*** Material shown ***

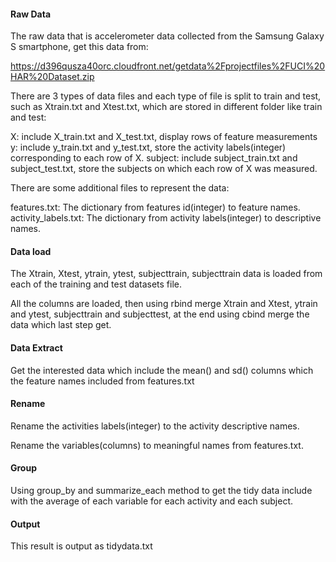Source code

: #### Raw Data

The raw data that is accelerometer data collected from the Samsung Galaxy S smartphone, get this data from:

https://d396qusza40orc.cloudfront.net/getdata%2Fprojectfiles%2FUCI%20HAR%20Dataset.zip 

There are 3 types of data files and each type of file is split to train and test, such as Xtrain.txt and Xtest.txt, 
which are stored in different folder like train and test:

X: include X_train.txt and X_test.txt, display rows of feature measurements
y: include y_train.txt and y_test.txt, store the activity labels(integer) corresponding to each row of X.
subject: include subject_train.txt and subject_test.txt, store the subjects on which each row of X was measured.

There are some additional files to represent the data:

features.txt: The dictionary from features id(integer) to feature names.
activity_labels.txt: The dictionary from activity labels(integer) to descriptive names.

#### Data load

The Xtrain, Xtest, ytrain, ytest, subjecttrain, subjecttrain data is loaded from each of the training and test datasets file.

All the columns are loaded, then using rbind merge Xtrain and Xtest, ytrain and ytest, subjecttrain and subjecttest, 
at the end using cbind merge the data which last step get.

#### Data Extract

Get the interested data which include the mean() and sd() columns which the feature names included from features.txt

#### Rename

Rename the activities labels(integer) to the activity descriptive names.

Rename the variables(columns) to meaningful names from features.txt.

#### Group

Using group_by and summarize_each method to get the tidy data 
include with the average of each variable for each activity and each subject.

#### Output

This result is output as tidydata.txt
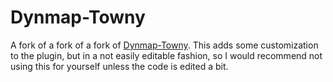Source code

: # Dynmap-Towny

A fork of a fork of a fork of [Dynmap-Towny](https://github.com/webbukkit/Dynmap-Towny). This adds some customization to the plugin, but in a not easily editable fashion, so I would recommend not using this for yourself unless the code is edited a bit.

***

The problem
Begin at the first line of the entries above and return each line exactly, stopping after the line that contains "The Xtrain, Xtest, ytrain, ytest, subjecttrain, subjecttrain". Pictures do not belong in the copy.

Task output
Source code

: #### Raw Data

The raw data that is accelerometer data collected from the Samsung Galaxy S smartphone, get this data from:

https://d396qusza40orc.cloudfront.net/getdata%2Fprojectfiles%2FUCI%20HAR%20Dataset.zip 

There are 3 types of data files and each type of file is split to train and test, such as Xtrain.txt and Xtest.txt, 
which are stored in different folder like train and test:

X: include X_train.txt and X_test.txt, display rows of feature measurements
y: include y_train.txt and y_test.txt, store the activity labels(integer) corresponding to each row of X.
subject: include subject_train.txt and subject_test.txt, store the subjects on which each row of X was measured.

There are some additional files to represent the data:

features.txt: The dictionary from features id(integer) to feature names.
activity_labels.txt: The dictionary from activity labels(integer) to descriptive names.

#### Data load

The Xtrain, Xtest, ytrain, ytest, subjecttrain, subjecttrain data is loaded from each of the training and test datasets file.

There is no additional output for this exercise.